On a spring day in 1955, my brother Angelo prepared for his college graduation and as he did, he thought back to the time he had quit high school to go to war.  It was his sense of duty which prompted him to rearrange his priorities: high school, he had decided, would have to wait.
A lot had happened since his discharge from the Marines Corps. He worked hard and eventually, with high school requirements out of the way and his diploma in hand it was time to search for the right college.  It had to be a school far away from the humdrum of city life, where he could concentrate on his studies.
In the town of Oneonta, New York, in the northern foothills of the Catskill Mountains, approximately two hundred miles north of New York City, he found such a place.  It was called Hartwick College.  
With much determination and some help from Uncle Sam’s GI Bill, Angelo began his first classes toward graduation.  

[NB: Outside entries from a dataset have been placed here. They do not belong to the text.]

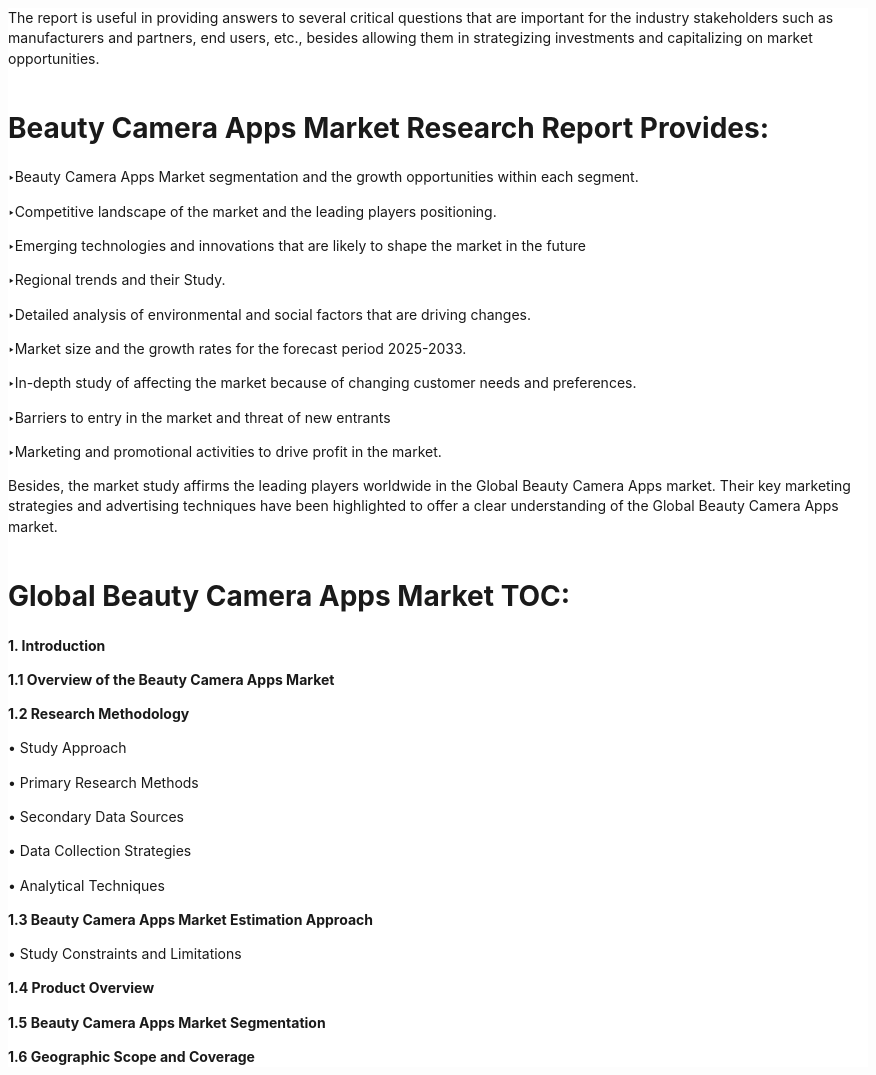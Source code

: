 The report is useful in providing answers to several critical questions that are important for the industry stakeholders such as manufacturers and partners, end users, etc., besides allowing them in strategizing investments and capitalizing on market opportunities.

# <strong>Beauty Camera Apps Market Research Report Provides:</strong>

<strong>‣</strong>Beauty Camera Apps Market segmentation and the growth opportunities within each segment.

<strong>‣</strong>Competitive landscape of the market and the leading players positioning.

<strong>‣</strong>Emerging technologies and innovations that are likely to shape the market in the future

<strong>‣</strong>Regional trends and their Study.

<strong>‣</strong>Detailed analysis of environmental and social factors that are driving changes.

<strong>‣</strong>Market size and the growth rates for the forecast period 2025-2033.

<strong>‣</strong>In-depth study of affecting the market because of changing customer needs and preferences.

<strong>‣</strong>Barriers to entry in the market and threat of new entrants

<strong>‣</strong>Marketing and promotional activities to drive profit in the market.

Besides, the market study affirms the leading players worldwide in the Global Beauty Camera Apps market. Their key marketing strategies and advertising techniques have been highlighted to offer a clear understanding of the Global Beauty Camera Apps market.

# <strong>Global Beauty Camera Apps Market TOC:</strong>

<strong>1. Introduction</strong>

<strong>1.1 Overview of the Beauty Camera Apps Market</strong>

<strong>1.2 Research Methodology</strong>

• Study Approach

• Primary Research Methods

• Secondary Data Sources

• Data Collection Strategies

• Analytical Techniques

<strong>1.3 Beauty Camera Apps Market Estimation Approach</strong>

• Study Constraints and Limitations

<strong>1.4 Product Overview</strong>

<strong>1.5 Beauty Camera Apps Market Segmentation</strong>

<strong>1.6 Geographic Scope and Coverage</strong>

Four years later on graduation day, he stood in the midst of the other graduates and could easily have passed for anyone’s older brother. When most of his fellow graduates were still in elementary school, Angelo was busy fighting the Japanese in the South Pacific.  So by the time he got to college, he found himself surrounded by classmates a few years younger than himself, which in some ways had conferred a kind of celebrity status upon him.  But on graduation day, he was just a student who shared the excitement of walking across the stage for his academic reward and the realization of a dream coming to fruition.
Angelo was one of eight children my Sicilian immigrant parents had brought into the world and he was the first of the family to graduate college.  We were all excited and happy for him.  Several family members, including my mother, looked forward to the commencement ceremony. My mother was especially proud of Angelo. Since she spoke very little English, my sister Antoinette stayed close to her throughout the ceremony and served as a guide and English-Italian interpreter.  
The weather was perfect and the mood was festive. When the commencement had ended, guests and graduates and faculty mingled about on campus where congratulations and encouragements abounded.  
Angelo was excited, weaving through the crowd in search of a particular faculty member to introduce to the family. She was the Dean of Education who had helped him as an advisor, career counselor and job placement counselor. 
He began first by introducing the dean to my mother and my mother to the dean.  The dean, upon being introduced, extended her hand to my mother and my mother likewise took the dean’s hand. While the two women shook hands, Angelo expressed his admiration for the dean and his appreciation for all the help he had received from her and as he spoke, my mother leaned forward and, quite unexpectedly, kissed the dean on the cheek.  The family was in shock. The thunderous silence which followed only added to the awkwardness of the moment. 
The dean, obviously sensing my family’s uneasiness, then with the grace and charm of one whose wisdom  exceeded her education, simply smiled and complemented my mother on her most welcomed salutation.  She went on to describe the sense of honor she felt at the warmth of my mother’s greeting and this she did with a kind of verbal polish from which one could only infer that nothing unusual had taken place.
The dean’s words had had a calming effect which allowed everyone to breathe a sigh of relief. Only my mother was unaware that something “unusual” had taken place.   Being an unassuming person, from a small town in Sicily where rules of American etiquette were unheard of, her social graces were, as far as she was concerned, perfectly natural.  The rest of us, after having been embarrassed, were now a little ashamed of our embarrassment. 
In the years that followed, Angelo continued his education, completing the teaching credentials and master’s programs before beginning a career in teaching.  His chosen profession could not have made my mother happier. 
She did not hide the pride she felt about her son.  Whenever she spoke to anyone about Angelo, she wouldn’t just say, “my son,” she would refer to him as, “my-son-the-teacher.” It was always “my-son-the-teacher,” as though it was all one word.  It was a title he retained for the rest of her life. 
Although graduations with their “Pomp and Circumstance” continue from year to year throughout the land, memories of dignitaries and of speeches and even of personal anecdotes, in time, fade into oblivion unless, of course, the graduation is blessed with a special kiss.